Epidermolysis bullosa (EB) is a group of rare genetic skin fragility disorders, which are hereditary. These disorders are associated with mutations in at least 16 genes that encode components of the epidermal adhesion complex. Currently, there are no effective treatments for this disorder. All current treatment approaches focus on topical treatments to prevent complications and infections. In recent years, significant progress has been achieved in the treatment of the severe genetic skin blistering condition known as EB through preclinical and clinical advancements. Promising developments have emerged in the areas of protein and cell therapies, such as allogeneic stem cell transplantation; in addition, RNA-based therapies and gene therapy approaches have also become a reality. Stem cells obtained from embryonic or adult tissues, including the skin, are undifferentiated cells with the ability to generate, maintain, and replace fully developed cells and tissues. Recent advancements in preclinical and clinical research have significantly enhanced stem cell therapy, presenting a promising treatment option for various diseases that are not effectively addressed by current medical treatments. Different types of stem cells such as primarily hematopoietic and mesenchymal, obtained from the patient or from a donor, have been utilized to treat severe forms of diseases, each with some beneficial effects. In addition, extensive research has shown that gene transfer methods targeting allogeneic and autologous epidermal stem cells to replace or correct the defective gene are promising. These methods can regenerate and restore the adhesion of primary keratinocytes in EB patients. The long-term treatment of skin lesions in a small number of patients has shown promising results through the transplantation of skin grafts produced from gene-corrected autologous epidermal stem cells. This article attempts to summarize the current situation, potential development prospects, and some of the challenges related to the cell therapy approach for EB treatment.

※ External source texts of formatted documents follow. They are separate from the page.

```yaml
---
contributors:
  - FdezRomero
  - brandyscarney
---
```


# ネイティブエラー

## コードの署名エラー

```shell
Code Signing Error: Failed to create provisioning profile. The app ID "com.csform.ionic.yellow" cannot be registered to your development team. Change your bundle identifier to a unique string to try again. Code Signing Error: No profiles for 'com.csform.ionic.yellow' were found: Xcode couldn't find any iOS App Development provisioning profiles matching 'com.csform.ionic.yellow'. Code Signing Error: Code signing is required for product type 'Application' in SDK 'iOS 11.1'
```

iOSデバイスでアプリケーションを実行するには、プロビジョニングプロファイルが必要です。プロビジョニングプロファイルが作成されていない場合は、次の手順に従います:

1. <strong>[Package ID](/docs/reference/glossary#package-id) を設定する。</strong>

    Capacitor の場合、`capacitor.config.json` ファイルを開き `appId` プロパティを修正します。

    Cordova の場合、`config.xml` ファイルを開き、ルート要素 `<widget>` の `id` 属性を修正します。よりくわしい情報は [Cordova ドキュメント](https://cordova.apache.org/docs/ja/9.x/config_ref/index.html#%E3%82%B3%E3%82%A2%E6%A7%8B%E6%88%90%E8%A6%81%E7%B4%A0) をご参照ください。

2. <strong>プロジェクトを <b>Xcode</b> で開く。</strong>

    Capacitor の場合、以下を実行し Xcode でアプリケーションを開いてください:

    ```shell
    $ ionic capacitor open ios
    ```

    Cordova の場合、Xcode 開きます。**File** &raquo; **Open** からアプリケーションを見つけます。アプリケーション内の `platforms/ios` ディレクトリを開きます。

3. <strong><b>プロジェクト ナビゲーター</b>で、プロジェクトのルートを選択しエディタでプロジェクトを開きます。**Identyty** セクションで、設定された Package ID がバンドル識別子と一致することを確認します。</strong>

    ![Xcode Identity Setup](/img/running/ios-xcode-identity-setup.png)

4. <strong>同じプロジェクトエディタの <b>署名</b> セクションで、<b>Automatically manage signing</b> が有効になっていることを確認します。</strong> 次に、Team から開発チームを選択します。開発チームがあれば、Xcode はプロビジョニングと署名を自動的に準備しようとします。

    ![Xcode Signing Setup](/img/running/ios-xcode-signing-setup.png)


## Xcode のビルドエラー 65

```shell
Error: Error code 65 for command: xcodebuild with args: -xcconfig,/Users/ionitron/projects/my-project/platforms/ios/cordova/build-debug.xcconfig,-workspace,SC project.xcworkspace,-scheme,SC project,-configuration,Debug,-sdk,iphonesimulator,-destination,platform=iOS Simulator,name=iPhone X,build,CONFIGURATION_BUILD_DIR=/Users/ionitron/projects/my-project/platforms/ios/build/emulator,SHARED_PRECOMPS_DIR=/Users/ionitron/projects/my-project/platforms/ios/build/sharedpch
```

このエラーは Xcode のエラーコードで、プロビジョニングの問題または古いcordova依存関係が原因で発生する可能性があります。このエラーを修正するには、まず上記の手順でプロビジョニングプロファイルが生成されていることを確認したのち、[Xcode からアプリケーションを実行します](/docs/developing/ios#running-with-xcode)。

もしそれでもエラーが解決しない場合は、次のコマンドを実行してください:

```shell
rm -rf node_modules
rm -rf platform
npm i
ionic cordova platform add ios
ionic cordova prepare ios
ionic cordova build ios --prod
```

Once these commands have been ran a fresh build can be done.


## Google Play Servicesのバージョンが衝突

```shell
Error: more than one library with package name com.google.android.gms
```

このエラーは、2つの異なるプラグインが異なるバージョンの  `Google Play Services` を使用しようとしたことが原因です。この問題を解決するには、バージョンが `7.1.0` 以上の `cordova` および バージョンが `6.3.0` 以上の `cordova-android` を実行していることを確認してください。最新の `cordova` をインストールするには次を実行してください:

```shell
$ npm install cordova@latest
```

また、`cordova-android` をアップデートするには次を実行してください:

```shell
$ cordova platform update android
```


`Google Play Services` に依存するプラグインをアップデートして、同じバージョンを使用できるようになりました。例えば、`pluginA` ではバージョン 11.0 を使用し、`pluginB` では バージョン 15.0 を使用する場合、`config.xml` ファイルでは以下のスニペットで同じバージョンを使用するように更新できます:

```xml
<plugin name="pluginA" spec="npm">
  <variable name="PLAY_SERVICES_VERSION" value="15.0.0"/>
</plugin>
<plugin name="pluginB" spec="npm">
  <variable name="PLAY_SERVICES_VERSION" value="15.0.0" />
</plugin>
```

大疱性表皮松解症（EB）是一组罕见的遗传性皮肤脆性疾病。这些疾病与至少 16 个编码表皮粘附复合物成分的基因的突变有关。目前，这种疾病没有有效的治疗方法。目前所有的治疗方法都集中于局部治疗以预防并发症和感染。近年来，通过临床前和临床进展，在严重遗传性皮肤起泡疾病（EB）的治疗方面取得了重大进展。蛋白质和细胞疗法领域出现了有希望的发展，例如同种异体干细胞移植；此外，基于RNA的疗法和基因疗法也已成为现实。从胚胎或成人组织（包括皮肤）获得的干细胞是未分化的细胞，能够生成、维持和替换完全发育的细胞和组织。临床前和临床研究的最新进展显着增强了干细胞疗法，为当前医学治疗无法有效解决的各种疾病提供了有前景的治疗选择。从患者或捐赠者获得的不同类型的干细胞，例如造血干细胞和间充质干细胞，已被用来治疗严重的疾病，每种干细胞都有一些有益的作用。此外，广泛的研究表明，针对同种异体和自体表皮干细胞来替换或纠正缺陷基因的基因转移方法是有前途的。这些方法可以再生并恢复 EB 患者原代角质形成细胞的粘附力。通过移植由基因校正的自体表皮干细胞产生的皮肤移植物，对少数患者的皮肤病变进行长期治疗已显示出有希望的结果。本文试图总结 EB 细胞治疗方法的现状、潜在发展前景以及一些挑战。